The most interesting part of the documentary was hearing about Kevin Rudd’s cabinet appointments. Due to its close relationship with the unions, the ALP factions decided on the cabinet members before Kevin Rudd’s Prime Ministership. When he became PM, Kevin got to make his appointments, and tried to sideline Bill Shorten, former union leader, now the leader of the Australian Labor Party, who was also instrumental in Gillard’s leadership challenge. He was one of the ALP’s “faceless men”, who unlike Game of Thrones characters are unable to physically change their faces. The appointment of Mark Arbib to the cabinet was also significant, as he was another union heavyweight and formed a close working relationship with Julia Gillard. During the financial crisis, Rudd formed a “Gang of Four,” consisting of himself, Julia Gillard, Wayne Swan and Lindsay Tanner. After the crisis was seemingly over, there was criticism from within the cabinet that Kevin was still making decisions without the relevant minister. This is where the documentary gets interesting, and sets up what’s going to be covered next week. Sarah Ferguson asked Julia Gillard if she was concerned about this centralised approach. Julia said:

Kevin preferred to do business that way.

Sarah Ferguson repeats this to Kevin Rudd, who responds

That is the most creative reconstruction of political history I’ve ever heard,

insisting that Julia was the strongest supporter of these “Gang of Four” meetings that were still going on. Julia Gillard says that she started to work more closely with Wayne Swan, discussing how to manage Kevin, not replace him. But we’ll get to that next week.

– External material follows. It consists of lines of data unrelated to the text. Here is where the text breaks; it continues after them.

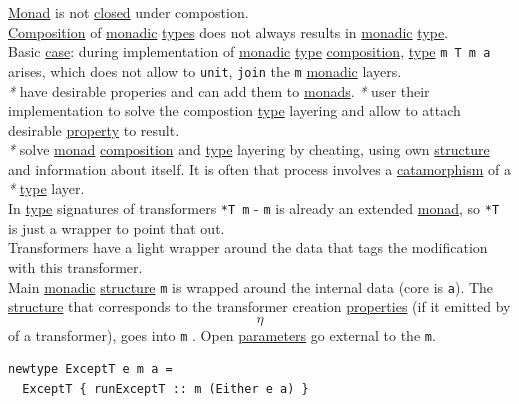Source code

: \documentclass[11pt]{article}
\begin{document}
\begin{enumerate}
\hyperref[org268aaf1]{Monad} is not \hyperref[orgfa67abb]{closed} under compostion.\\
\hyperref[org24a8abd]{Composition} of \hyperref[org5cc37ea]{monadic} \hyperref[org3927fd9]{types} does not always results in \hyperref[org5cc37ea]{monadic} \hyperref[org4fbaeb8]{type}.\\

Basic \hyperref[org96bceb0]{case}: during implementation of \hyperref[org5cc37ea]{monadic} \hyperref[org4fbaeb8]{type} \hyperref[org24a8abd]{composition}, \hyperref[org4fbaeb8]{type} \texttt{m T m a} arises, which does not allow to \texttt{unit}, \texttt{join} the \texttt{m} \hyperref[org5cc37ea]{monadic} layers.\\

\emph{*} have desirable properies and can add them to \hyperref[org3ecde32]{monads}. \emph{*} user their implementation to solve the compostion \hyperref[org4fbaeb8]{type} layering and allow to attach desirable \hyperref[org07ca26b]{property} to result.\\

\emph{*} solve \hyperref[org268aaf1]{monad} \hyperref[org24a8abd]{composition} and \hyperref[org4fbaeb8]{type} layering by cheating, using own \hyperref[org93ee82c]{structure} and information about itself. It is often that process involves a \hyperref[org9f46ed9]{catamorphism} of a \emph{*} \hyperref[org4fbaeb8]{type} layer.\\

In \hyperref[org4fbaeb8]{type} signatures of transformers \texttt{*T m} - \texttt{m} is already an extended \hyperref[org268aaf1]{monad}, so \texttt{*T} is just a wrapper to point that out.\\

Transformers have a light wrapper around the data that tags the modification with this transformer.\\

Main \hyperref[org5cc37ea]{monadic} \hyperref[org93ee82c]{structure} \texttt{m} is wrapped around the internal data (core is \texttt{a}). The \hyperref[org93ee82c]{structure} that corresponds to the transformer creation \hyperref[org763ad6b]{properties} (if it emitted by $$ \eta $$ of a transformer), goes into \texttt{m} . Open \hyperref[orgbeb3b81]{parameters} go external to the \texttt{m}.\\

\begin{verbatim}
newtype ExceptT e m a =
  ExceptT { runExceptT :: m (Either e a) }


\end{verbatim}
\end{enumerate}
\end{document}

The first episode of The Killing Season is now available on ABC iview, and subsequent episodes will air on the ABC on Tuesdays at 8:30 pm Australian Eastern Standard Time.

Some choice quotations:

  • Kevin Rudd on climate change: “The great moral challenge of our generation”… “That’s how I got there” – and yet.
  • Kevin Rudd’s rationale on flying out of the country to New York all the time and leaving Julia Gillard in charge: “What I wanted to happen longer term was for Julia Gillard to replace me as Australia’s first female Prime Minister”
  • Kevin Rudd’s response to the question of whether he felt threatened that Julia was doing so well as Acting Prime Minister: “No, I was perfectly relaxed”
  • Anthony Albanese on Mark Arbib: “He certainly practiced in the Dark Arts”

MasterChef thoughts:

  • I had to start watching this late because of MasterChef, and this immunity challenge was tight. I still don’t know who won yet.
  • Immunity challenges are usually my least favourite day of MasterChef, but it was great.
  • Damnit, Jessica deserved immunity. If she had competed against any of the other professional chefs she would have won that pin. This is exactly what Matt Preston said as I was typing that sentence. Any other week she would have won, and that’s devastating.